— EXERCISE MATERIAL —
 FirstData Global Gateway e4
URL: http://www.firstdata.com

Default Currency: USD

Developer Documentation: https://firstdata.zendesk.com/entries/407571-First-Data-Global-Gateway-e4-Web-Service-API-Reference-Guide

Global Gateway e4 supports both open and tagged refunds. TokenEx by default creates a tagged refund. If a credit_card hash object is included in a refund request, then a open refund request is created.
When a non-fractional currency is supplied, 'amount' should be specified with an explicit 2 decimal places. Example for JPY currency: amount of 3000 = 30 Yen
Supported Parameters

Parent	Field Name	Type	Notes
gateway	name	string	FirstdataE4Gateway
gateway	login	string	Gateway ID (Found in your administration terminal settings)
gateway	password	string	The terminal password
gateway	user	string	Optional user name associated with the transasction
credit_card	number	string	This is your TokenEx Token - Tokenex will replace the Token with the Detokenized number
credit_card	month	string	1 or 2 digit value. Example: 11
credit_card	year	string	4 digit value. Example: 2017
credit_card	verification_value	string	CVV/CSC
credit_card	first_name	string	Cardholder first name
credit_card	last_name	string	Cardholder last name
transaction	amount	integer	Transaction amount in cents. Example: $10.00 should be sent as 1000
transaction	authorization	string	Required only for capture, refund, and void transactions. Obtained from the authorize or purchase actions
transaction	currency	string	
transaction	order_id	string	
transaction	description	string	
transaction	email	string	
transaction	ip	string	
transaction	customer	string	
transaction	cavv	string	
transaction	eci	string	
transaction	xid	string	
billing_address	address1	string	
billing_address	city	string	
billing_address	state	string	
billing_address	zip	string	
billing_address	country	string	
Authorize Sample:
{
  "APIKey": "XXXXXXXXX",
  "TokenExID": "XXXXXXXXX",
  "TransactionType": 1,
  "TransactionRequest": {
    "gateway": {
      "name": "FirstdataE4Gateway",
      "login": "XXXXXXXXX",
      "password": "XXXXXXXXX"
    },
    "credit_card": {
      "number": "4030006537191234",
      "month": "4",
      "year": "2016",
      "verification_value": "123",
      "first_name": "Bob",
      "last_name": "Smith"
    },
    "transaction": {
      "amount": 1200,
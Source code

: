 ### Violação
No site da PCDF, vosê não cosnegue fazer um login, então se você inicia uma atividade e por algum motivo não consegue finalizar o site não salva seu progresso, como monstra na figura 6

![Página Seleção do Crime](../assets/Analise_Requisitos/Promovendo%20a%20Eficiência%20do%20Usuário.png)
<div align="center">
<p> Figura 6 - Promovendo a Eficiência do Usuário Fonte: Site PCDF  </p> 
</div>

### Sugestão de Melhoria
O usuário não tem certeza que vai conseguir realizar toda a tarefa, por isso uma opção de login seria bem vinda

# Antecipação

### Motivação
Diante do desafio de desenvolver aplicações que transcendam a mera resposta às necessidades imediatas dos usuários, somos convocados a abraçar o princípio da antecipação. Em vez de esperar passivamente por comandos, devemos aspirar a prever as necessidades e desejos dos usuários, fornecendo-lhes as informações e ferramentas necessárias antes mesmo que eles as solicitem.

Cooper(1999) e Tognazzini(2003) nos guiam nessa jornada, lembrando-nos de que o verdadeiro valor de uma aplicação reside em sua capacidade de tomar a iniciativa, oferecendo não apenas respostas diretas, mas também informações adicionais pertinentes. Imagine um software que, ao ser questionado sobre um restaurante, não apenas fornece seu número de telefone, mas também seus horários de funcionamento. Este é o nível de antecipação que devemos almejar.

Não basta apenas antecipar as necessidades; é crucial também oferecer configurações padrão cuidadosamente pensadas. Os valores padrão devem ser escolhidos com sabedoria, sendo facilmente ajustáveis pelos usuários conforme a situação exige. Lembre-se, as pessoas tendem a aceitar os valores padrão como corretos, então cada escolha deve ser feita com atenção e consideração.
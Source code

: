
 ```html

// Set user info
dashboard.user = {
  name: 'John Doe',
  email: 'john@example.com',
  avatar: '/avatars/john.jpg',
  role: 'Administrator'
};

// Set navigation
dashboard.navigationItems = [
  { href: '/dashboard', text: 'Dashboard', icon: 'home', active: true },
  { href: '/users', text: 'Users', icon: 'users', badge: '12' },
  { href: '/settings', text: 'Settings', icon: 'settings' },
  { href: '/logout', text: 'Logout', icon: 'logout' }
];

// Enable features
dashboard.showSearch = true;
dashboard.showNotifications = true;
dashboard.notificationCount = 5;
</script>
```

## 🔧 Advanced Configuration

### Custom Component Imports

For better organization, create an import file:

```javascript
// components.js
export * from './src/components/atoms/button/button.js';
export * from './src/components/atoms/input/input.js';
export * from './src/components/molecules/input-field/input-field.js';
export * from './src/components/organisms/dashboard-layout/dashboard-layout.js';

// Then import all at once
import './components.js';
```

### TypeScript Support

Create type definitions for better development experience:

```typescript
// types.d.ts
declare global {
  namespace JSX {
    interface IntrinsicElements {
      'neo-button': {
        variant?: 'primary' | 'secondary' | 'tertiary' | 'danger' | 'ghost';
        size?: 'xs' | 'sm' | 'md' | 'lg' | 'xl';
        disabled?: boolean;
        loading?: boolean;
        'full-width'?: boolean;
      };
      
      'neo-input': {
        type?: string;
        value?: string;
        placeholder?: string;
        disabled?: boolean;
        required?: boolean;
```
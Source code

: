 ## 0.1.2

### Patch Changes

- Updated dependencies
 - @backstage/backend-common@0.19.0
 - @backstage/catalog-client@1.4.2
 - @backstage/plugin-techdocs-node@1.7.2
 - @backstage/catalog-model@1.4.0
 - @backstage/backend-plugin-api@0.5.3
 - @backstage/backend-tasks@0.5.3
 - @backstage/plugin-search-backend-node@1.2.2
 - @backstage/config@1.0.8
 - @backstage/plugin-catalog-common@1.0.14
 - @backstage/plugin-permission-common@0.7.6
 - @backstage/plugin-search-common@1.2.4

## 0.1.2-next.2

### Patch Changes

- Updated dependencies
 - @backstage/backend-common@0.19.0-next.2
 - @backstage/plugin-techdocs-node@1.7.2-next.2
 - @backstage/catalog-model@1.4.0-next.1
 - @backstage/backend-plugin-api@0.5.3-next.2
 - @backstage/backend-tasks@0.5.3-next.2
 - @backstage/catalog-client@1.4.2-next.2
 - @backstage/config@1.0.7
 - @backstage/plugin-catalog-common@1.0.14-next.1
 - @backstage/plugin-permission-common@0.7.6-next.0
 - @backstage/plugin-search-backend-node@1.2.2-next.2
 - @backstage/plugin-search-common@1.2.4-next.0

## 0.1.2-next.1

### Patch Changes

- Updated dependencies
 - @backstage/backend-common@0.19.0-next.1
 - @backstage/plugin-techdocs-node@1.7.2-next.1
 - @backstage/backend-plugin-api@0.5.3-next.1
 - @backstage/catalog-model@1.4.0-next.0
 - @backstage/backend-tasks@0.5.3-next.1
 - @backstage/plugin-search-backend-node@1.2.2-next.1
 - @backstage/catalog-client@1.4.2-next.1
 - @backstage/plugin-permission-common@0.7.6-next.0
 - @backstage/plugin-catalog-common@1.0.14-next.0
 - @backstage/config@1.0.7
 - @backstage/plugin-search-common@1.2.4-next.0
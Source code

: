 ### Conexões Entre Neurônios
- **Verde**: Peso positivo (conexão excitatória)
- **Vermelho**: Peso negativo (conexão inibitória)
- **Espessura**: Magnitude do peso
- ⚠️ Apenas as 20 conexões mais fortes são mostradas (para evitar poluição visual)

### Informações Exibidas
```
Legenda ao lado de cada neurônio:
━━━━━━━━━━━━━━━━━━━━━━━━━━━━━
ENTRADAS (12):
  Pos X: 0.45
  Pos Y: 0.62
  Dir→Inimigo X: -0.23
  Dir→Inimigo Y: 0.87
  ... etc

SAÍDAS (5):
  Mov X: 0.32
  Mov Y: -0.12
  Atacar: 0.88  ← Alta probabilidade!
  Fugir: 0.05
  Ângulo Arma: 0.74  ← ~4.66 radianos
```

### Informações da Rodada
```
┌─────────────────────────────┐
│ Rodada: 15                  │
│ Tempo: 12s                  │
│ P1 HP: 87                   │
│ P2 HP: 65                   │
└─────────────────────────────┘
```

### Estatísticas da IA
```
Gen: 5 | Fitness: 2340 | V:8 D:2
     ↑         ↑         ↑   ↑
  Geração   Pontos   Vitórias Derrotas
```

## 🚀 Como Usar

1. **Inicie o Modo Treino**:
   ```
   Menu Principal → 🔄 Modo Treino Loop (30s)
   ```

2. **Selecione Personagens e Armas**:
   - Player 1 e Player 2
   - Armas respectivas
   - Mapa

— WHAT THIS TASK INVOLVES —
Filter the listing above so that only lines holding the word "Modo" remain, and report those lines.

— REPLY —
1. **Inicie o Modo Treino**:
   Menu Principal → 🔄 Modo Treino Loop (30s)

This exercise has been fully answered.